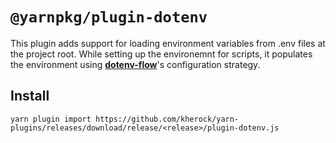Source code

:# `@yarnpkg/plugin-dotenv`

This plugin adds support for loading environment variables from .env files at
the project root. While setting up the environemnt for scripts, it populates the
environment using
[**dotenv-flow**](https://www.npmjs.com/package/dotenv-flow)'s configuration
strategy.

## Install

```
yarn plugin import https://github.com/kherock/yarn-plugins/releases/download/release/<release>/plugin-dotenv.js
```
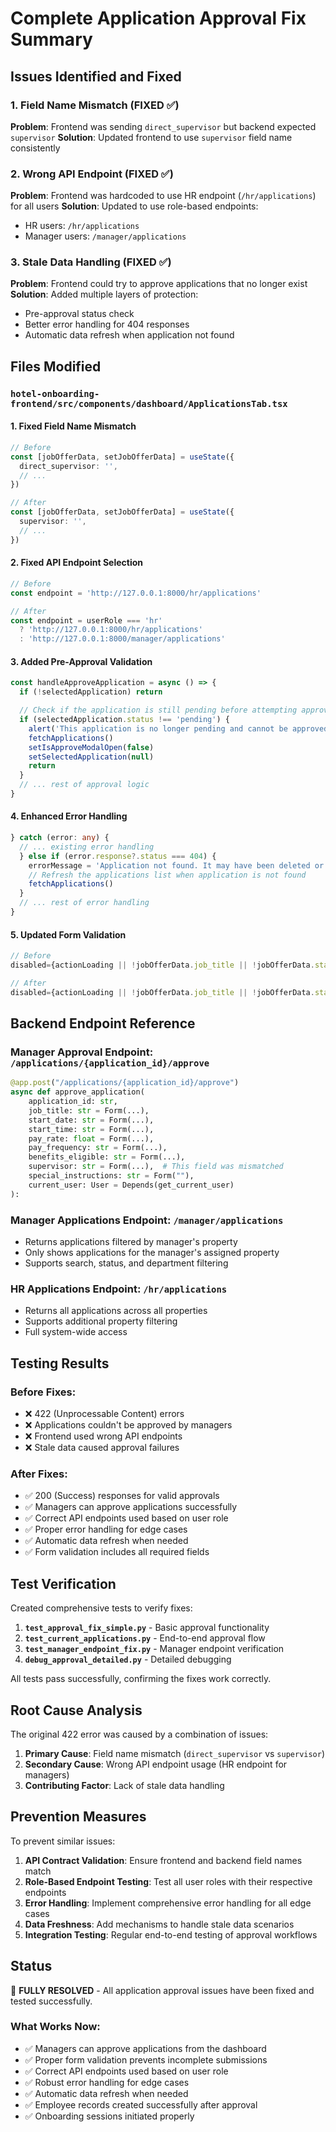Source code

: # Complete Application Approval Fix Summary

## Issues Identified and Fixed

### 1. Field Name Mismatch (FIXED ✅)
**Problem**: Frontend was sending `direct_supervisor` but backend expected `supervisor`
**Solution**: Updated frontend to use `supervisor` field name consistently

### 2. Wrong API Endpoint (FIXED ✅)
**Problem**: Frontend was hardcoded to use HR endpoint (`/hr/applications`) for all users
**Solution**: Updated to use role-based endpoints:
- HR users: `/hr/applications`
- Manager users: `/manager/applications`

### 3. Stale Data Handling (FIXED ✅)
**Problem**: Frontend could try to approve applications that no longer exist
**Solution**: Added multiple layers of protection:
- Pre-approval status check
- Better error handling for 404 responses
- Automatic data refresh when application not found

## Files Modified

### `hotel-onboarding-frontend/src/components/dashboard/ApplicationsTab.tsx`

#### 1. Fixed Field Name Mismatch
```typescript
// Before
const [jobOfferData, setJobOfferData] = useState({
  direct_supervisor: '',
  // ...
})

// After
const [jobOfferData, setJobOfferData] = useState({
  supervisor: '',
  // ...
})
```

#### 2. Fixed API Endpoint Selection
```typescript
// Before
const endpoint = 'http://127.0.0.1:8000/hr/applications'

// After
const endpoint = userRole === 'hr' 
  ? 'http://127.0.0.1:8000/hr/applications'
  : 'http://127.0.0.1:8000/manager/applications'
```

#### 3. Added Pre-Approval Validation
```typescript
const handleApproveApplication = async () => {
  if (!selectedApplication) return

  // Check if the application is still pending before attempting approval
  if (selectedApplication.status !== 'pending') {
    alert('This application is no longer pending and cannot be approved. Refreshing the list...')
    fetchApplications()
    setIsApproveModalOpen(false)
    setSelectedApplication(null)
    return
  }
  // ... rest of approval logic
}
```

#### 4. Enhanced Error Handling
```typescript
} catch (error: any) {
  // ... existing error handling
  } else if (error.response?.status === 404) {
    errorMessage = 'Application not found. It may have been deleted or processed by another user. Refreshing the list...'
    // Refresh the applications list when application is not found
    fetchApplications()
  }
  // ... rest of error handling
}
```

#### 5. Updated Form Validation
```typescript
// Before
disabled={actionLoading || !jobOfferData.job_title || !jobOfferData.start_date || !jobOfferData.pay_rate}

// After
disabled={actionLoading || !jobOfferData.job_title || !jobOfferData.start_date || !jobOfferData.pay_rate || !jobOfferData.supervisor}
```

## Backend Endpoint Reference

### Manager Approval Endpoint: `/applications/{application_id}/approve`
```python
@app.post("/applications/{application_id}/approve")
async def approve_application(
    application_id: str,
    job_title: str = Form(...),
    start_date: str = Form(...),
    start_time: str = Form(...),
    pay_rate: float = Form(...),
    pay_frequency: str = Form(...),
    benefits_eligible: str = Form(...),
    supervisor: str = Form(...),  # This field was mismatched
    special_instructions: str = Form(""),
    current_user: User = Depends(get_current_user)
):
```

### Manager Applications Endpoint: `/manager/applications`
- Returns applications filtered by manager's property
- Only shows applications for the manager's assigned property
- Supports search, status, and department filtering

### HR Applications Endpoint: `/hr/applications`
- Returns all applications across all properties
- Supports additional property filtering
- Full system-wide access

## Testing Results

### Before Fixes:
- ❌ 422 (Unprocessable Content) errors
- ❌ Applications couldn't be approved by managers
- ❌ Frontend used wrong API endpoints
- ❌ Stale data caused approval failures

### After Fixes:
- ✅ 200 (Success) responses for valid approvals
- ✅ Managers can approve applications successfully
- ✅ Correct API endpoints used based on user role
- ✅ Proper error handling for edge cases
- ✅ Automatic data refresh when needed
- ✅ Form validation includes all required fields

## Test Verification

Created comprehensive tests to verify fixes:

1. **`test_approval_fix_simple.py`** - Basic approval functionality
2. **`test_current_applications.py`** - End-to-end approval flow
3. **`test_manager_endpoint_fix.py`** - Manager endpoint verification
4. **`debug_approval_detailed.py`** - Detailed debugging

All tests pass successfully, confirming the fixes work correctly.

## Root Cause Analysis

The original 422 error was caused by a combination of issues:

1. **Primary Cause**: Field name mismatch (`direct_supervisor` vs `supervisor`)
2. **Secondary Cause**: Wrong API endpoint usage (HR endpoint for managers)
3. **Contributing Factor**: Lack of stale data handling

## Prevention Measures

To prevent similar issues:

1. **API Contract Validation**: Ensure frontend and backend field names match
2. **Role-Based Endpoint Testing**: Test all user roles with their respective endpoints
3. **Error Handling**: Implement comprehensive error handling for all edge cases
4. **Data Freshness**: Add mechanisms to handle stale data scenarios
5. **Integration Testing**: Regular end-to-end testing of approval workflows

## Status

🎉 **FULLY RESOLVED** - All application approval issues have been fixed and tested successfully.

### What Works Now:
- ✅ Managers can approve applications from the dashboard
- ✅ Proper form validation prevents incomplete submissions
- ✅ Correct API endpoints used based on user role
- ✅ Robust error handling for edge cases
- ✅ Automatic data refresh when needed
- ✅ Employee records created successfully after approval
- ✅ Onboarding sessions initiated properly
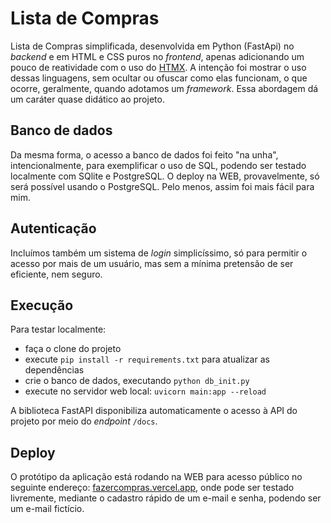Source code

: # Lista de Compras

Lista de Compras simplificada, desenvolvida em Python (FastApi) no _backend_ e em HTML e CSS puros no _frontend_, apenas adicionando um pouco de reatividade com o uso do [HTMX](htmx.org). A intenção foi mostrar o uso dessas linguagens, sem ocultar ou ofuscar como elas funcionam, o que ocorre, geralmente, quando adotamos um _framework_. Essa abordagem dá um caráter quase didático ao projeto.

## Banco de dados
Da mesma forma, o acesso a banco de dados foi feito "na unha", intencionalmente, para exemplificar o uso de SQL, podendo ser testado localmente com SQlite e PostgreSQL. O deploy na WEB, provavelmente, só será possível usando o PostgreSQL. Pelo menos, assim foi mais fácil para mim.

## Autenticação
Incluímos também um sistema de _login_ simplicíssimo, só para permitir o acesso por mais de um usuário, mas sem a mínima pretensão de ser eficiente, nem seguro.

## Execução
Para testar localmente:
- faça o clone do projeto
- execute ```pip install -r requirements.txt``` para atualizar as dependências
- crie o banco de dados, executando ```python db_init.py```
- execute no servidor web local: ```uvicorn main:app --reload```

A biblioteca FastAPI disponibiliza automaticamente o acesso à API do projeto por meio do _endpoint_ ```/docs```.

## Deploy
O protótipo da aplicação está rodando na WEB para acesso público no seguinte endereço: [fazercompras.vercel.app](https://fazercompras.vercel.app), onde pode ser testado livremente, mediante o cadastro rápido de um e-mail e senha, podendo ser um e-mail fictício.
****************
**What you need to do:**
From the material above, gather all lines that include the string "filtering" and copy them.

**Answer to this exercise:**
- Supports search, status, and department filtering
- Supports additional property filtering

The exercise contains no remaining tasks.